La société, dans son ensemble, s’est également enrichie grâce à la baisse de la mortalité consécutive au déploiement du CSA. Le rapport de l’ONISR pour l’année 2000 évaluait à environ 28,5 milliards d’euros le coût de l’insécurité routière . Ce chiffre est, pour l’année 2010, de 23,4 milliards d’euros. Le gain est donc de plus de 5 milliards d’euros par an, sans prendre en compte l’inflation, du fait de l’amélioration de la sécurité routière dans son ensemble, laquelle résulte pour une large part de la diminution des vitesses pratiquées.
Dans la suite du rapport, la commission, sous couvert de rendre acceptable socialement les mesures liées à la sécurité routière propose de casser partiellement les mécanismes en place :
  • gel et évaluation des radar de feux rouges
  • assouplissement du permis à point (15 points au lieu de 12, pas de perte de points pour les petites excès de vitesse sur autoroute, ...)
Concernant les vélos, le rapport note que les vélos ne doivent pas circuler sur les trottoirs (c'est ans vrai : seuls les enfants de moins de 8 ans en ont le droit) et met en cause avec des arguments qui ne semblent pas fondés les doubles sens cyclables.

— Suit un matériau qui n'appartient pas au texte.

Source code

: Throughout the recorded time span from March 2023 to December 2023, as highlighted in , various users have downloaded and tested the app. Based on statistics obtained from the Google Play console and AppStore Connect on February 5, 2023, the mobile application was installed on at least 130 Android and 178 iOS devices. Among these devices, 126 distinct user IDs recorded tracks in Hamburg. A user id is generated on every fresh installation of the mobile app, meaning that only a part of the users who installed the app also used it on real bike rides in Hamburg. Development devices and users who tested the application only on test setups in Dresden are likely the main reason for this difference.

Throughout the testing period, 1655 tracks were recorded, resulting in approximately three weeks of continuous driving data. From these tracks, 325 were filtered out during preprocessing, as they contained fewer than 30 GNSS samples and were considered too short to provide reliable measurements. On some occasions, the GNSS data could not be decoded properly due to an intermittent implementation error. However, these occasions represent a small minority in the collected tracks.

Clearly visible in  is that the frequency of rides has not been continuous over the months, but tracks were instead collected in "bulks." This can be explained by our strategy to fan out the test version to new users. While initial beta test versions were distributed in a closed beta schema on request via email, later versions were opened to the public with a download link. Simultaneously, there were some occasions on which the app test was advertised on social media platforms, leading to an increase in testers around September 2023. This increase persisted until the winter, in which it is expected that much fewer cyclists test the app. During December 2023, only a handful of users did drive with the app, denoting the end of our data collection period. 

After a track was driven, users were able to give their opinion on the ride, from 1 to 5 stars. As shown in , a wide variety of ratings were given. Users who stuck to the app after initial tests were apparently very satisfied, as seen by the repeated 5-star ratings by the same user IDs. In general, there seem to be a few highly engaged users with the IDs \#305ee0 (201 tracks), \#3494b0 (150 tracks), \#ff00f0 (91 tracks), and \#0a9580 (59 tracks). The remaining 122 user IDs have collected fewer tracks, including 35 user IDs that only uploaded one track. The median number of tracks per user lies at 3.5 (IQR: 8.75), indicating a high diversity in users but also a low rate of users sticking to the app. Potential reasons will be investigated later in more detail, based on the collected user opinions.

Les arguments citent la sécurité des piétons mais la proposition parle de la sécurité des cyclistes ce qui manque de cohérence.

Concernant les doubles-sens cyclables, on peut penser que les députés ont écouté plus leur ressenti individuel que les études concrètes et crédibles. C'est regrettable car cela pourrait limiter le développement d'une infrastructure favorables à la sécurité des cyclistes.

Le bilan est un rapport avec une partie documentaire très intéressante. Les propositions semblent celles de députés ne voulant pas fâcher leurs électeurs à quelques mois d'une élection ce qui est décevant. Elles accumulent les lieux communs : certains utiles et d'autres contraires aux études sérieuses.